Exercise materials: Begin

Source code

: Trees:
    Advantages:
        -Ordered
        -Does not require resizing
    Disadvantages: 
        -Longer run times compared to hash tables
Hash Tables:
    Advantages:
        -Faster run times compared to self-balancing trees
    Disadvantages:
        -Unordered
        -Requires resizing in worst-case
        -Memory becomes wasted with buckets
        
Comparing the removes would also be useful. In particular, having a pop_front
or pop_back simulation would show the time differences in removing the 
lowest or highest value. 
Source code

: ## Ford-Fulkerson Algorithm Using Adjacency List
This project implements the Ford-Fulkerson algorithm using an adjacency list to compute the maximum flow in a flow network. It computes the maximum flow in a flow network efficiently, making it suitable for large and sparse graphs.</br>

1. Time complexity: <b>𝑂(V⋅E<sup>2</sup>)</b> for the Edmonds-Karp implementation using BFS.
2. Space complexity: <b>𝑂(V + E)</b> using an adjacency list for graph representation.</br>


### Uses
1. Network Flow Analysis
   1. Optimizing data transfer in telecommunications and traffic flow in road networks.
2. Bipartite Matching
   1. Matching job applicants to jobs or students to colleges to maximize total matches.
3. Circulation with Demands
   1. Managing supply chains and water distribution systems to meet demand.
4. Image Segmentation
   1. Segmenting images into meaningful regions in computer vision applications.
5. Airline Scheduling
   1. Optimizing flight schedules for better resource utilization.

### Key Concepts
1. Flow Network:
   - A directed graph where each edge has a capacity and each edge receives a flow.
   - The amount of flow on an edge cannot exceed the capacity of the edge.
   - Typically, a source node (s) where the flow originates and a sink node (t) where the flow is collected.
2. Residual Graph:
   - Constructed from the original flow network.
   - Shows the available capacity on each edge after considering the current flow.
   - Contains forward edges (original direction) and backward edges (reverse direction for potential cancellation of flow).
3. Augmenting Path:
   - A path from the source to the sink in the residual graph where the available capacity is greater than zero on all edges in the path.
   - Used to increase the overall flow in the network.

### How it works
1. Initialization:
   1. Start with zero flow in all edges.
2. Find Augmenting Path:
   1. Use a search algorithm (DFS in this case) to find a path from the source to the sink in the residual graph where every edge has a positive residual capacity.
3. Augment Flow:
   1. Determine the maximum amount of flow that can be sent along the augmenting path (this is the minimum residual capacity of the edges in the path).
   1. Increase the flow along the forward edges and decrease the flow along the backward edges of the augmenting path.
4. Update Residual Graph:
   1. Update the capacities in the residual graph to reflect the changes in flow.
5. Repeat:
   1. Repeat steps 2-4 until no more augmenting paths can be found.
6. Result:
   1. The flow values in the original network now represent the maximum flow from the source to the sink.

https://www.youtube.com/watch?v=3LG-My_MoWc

Exercise materials: End
Exercise materials: Begin

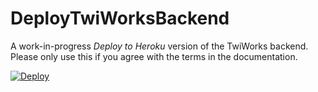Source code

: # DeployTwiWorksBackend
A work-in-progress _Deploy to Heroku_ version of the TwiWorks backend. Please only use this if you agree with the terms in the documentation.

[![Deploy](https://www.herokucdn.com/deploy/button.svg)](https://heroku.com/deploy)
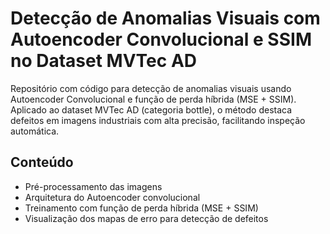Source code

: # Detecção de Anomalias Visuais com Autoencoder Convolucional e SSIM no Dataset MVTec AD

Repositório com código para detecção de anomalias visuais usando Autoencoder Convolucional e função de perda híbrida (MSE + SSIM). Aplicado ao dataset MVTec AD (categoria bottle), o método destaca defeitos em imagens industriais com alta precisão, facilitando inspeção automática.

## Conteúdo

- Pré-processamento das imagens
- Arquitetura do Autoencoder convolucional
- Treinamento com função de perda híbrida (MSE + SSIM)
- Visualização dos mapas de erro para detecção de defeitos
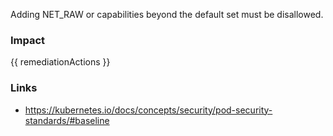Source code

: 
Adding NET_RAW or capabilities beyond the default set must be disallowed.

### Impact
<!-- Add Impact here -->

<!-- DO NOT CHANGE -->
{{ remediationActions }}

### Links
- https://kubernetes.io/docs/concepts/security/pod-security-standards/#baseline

Exercise materials: End
Exercise materials: Begin

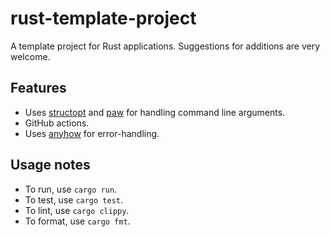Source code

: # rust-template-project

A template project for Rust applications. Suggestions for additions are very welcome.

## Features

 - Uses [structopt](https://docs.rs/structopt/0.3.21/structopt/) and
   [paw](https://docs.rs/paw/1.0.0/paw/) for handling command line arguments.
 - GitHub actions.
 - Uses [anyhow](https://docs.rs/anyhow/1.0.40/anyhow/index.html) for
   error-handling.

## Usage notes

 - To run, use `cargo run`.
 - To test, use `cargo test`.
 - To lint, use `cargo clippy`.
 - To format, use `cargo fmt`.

Exercise materials: End

§ Exercise:
The response must hold only the lines above from the line with "1. Start with zero flow in all edges." through the line with "1. Determine the", each copied exactly, both ends kept.

§ Written response:
   1. Start with zero flow in all edges.
2. Find Augmenting Path:
   1. Use a search algorithm (DFS in this case) to find a path from the source to the sink in the residual graph where every edge has a positive residual capacity.
3. Augment Flow:
   1. Determine the maximum amount of flow that can be sent along the augmenting path (this is the minimum residual capacity of the edges in the path).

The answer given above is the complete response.